ACTIVITY —
Bring together every line in the data that includes "requests".

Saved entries
..............................

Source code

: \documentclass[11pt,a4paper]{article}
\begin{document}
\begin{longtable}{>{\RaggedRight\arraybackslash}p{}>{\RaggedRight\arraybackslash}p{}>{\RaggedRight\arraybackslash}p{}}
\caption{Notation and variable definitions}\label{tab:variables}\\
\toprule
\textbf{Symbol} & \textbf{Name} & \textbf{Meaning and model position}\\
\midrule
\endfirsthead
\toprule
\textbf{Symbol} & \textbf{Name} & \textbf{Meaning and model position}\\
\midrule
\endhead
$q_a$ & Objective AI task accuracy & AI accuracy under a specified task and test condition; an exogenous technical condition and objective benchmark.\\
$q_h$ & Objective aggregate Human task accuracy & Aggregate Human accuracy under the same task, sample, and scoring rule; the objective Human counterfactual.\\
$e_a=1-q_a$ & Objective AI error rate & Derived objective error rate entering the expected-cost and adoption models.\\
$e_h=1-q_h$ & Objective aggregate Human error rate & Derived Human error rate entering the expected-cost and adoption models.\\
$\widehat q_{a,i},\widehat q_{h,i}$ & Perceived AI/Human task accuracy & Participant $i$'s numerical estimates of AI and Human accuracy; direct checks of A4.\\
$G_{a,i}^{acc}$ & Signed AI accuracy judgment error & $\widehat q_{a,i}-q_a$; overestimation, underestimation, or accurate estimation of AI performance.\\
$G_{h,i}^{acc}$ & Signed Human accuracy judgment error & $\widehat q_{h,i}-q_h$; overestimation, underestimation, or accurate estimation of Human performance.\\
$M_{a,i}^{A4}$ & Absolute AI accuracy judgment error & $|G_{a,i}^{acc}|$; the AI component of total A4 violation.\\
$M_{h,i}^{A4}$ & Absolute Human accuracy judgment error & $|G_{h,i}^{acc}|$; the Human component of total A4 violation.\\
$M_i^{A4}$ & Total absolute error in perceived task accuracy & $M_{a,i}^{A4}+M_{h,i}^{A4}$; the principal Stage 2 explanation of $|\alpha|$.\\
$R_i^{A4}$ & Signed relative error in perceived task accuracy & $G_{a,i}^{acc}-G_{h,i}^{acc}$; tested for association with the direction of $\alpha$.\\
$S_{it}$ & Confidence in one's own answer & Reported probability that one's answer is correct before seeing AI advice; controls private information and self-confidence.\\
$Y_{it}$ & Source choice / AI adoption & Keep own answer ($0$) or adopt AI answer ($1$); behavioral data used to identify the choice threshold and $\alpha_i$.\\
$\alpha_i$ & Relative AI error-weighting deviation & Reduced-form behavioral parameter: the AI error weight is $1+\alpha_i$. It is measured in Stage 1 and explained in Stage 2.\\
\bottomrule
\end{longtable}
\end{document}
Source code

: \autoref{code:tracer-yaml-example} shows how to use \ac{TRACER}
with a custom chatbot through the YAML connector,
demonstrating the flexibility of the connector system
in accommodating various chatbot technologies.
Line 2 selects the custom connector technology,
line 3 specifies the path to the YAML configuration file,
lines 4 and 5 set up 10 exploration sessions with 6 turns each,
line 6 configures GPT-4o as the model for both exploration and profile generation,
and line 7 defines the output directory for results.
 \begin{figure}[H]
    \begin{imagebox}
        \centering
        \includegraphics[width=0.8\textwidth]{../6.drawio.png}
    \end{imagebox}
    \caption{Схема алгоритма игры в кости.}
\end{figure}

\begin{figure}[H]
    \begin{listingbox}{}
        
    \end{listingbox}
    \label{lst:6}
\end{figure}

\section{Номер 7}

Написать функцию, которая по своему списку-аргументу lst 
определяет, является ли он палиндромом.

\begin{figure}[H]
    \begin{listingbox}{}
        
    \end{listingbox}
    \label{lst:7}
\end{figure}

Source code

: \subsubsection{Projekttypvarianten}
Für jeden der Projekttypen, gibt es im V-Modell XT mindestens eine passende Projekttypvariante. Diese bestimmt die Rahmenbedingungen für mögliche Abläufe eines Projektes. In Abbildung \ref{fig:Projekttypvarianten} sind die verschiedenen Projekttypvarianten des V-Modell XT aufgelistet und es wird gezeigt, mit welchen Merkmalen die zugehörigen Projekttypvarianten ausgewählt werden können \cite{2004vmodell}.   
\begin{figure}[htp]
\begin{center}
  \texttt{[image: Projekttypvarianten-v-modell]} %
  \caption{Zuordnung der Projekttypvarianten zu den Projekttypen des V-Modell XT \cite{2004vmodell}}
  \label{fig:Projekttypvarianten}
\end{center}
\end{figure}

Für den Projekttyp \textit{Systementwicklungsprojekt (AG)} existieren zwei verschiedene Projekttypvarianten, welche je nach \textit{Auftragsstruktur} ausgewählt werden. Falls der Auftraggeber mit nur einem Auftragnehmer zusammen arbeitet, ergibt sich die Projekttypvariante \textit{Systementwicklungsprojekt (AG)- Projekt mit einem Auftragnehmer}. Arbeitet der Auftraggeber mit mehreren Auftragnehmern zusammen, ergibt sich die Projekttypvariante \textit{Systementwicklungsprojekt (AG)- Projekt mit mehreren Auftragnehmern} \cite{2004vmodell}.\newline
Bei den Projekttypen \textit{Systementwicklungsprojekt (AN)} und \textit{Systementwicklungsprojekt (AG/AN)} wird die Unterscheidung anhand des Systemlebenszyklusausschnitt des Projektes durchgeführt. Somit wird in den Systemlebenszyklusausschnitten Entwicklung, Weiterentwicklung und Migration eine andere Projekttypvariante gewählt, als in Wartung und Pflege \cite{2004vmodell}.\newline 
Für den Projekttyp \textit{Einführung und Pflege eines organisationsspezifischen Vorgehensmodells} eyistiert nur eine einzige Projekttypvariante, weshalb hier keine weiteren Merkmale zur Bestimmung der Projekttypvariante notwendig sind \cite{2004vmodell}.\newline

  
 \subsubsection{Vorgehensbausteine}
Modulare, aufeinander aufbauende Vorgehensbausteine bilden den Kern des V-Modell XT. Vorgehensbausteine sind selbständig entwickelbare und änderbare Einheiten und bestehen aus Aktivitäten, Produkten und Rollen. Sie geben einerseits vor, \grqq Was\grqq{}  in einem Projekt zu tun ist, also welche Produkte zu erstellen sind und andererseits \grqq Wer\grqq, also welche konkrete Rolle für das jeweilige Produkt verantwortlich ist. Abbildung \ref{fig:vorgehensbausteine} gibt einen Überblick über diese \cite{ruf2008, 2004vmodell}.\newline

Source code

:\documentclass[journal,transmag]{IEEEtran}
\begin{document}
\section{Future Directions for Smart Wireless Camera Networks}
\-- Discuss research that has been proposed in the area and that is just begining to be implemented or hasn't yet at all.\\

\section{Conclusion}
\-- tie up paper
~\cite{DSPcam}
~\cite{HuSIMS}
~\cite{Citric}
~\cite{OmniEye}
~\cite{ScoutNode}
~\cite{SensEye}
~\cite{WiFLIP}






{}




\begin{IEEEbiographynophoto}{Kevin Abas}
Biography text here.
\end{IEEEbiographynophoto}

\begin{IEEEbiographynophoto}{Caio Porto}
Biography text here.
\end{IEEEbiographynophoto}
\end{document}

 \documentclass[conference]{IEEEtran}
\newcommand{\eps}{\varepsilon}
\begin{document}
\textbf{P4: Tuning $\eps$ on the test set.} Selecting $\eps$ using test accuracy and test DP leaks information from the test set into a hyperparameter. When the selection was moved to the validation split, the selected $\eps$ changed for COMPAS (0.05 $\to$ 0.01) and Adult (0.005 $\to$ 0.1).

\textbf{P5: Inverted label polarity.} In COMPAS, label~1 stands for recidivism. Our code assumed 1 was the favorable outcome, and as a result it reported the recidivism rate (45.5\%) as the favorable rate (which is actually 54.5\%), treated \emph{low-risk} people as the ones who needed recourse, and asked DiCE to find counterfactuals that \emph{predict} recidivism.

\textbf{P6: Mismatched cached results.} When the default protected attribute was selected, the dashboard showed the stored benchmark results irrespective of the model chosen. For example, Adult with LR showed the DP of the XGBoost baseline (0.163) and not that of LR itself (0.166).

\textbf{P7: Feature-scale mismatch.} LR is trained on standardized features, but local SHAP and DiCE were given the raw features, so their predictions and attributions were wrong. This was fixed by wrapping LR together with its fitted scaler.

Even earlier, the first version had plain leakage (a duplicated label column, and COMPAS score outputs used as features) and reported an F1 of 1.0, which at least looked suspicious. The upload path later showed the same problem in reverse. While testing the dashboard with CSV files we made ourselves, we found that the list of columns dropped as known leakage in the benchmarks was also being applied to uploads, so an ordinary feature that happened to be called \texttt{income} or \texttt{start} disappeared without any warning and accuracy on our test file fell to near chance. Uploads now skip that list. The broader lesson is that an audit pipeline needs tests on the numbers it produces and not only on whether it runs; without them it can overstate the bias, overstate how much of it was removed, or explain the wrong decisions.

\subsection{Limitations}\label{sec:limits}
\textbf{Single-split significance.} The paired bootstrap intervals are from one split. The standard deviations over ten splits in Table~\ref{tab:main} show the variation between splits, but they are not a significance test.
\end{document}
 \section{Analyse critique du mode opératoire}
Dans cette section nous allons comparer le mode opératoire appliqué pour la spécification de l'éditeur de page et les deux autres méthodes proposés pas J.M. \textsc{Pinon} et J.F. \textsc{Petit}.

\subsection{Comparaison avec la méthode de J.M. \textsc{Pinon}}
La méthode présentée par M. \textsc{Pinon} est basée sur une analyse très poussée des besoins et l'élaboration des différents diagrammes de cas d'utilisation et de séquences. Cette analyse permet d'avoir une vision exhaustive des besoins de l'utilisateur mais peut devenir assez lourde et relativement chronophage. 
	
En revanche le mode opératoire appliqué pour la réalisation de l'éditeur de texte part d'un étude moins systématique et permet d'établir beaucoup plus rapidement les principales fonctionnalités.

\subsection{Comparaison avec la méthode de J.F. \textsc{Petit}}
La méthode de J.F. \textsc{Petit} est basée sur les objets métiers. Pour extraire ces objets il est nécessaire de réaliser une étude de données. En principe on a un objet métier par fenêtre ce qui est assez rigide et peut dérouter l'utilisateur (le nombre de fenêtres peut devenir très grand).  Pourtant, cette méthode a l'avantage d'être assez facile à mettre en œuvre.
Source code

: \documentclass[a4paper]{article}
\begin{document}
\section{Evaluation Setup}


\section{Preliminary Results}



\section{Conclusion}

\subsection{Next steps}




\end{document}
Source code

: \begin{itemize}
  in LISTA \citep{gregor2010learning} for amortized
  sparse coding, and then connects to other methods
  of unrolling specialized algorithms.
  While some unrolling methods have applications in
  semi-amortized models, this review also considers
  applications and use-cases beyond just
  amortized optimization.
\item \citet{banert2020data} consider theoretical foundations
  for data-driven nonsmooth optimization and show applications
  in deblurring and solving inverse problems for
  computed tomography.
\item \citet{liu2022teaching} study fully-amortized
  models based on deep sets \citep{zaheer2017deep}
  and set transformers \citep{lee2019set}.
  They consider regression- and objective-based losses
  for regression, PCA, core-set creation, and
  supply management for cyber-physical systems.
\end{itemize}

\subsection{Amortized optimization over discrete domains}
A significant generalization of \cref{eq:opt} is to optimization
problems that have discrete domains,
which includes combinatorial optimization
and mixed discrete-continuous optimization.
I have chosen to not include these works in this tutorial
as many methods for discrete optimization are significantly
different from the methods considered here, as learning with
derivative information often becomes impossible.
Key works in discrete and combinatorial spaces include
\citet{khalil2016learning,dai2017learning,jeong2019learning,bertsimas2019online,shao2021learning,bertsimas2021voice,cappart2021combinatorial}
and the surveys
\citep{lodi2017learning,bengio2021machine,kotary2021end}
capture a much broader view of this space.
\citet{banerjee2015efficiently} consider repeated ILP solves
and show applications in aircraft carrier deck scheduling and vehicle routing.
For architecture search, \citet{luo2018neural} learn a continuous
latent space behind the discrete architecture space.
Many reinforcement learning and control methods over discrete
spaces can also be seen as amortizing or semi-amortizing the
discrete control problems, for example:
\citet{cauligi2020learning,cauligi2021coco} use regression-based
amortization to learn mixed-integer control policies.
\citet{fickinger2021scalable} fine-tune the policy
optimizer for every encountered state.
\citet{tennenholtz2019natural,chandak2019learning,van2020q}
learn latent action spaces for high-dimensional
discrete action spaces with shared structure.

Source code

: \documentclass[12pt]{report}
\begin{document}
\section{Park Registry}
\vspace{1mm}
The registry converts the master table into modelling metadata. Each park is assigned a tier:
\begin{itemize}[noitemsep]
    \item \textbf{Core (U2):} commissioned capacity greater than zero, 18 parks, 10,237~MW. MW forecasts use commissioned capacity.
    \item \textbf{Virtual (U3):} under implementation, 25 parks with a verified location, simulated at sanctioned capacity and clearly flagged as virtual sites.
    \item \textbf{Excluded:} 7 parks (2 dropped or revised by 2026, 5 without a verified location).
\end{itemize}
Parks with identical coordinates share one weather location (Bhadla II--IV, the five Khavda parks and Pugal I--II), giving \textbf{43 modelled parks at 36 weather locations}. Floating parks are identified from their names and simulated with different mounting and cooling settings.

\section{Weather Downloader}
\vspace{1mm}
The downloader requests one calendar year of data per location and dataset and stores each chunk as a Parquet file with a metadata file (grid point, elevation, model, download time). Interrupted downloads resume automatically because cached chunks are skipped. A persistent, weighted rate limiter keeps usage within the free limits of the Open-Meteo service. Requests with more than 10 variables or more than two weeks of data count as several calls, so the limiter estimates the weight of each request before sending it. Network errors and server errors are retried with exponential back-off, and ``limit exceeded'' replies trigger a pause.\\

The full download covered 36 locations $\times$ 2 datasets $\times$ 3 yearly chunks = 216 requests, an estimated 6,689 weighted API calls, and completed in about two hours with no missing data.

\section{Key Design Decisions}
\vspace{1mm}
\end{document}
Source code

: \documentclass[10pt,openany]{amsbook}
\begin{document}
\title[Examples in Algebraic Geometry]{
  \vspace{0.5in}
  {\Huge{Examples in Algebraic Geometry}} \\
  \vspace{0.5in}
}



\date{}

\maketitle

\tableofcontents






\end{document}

..............................

FINAL ANSWER —
The downloader requests one calendar year of data per location and dataset and stores each chunk as a Parquet file with a metadata file (grid point, elevation, model, download time). Interrupted downloads resume automatically because cached chunks are skipped. A persistent, weighted rate limiter keeps usage within the free limits of the Open-Meteo service. Requests with more than 10 variables or more than two weeks of data count as several calls, so the limiter estimates the weight of each request before sending it. Network errors and server errors are retried with exponential back-off, and ``limit exceeded'' replies trigger a pause.\\
The full download covered 36 locations $\times$ 2 datasets $\times$ 3 yearly chunks = 216 requests, an estimated 6,689 weighted API calls, and completed in about two hours with no missing data.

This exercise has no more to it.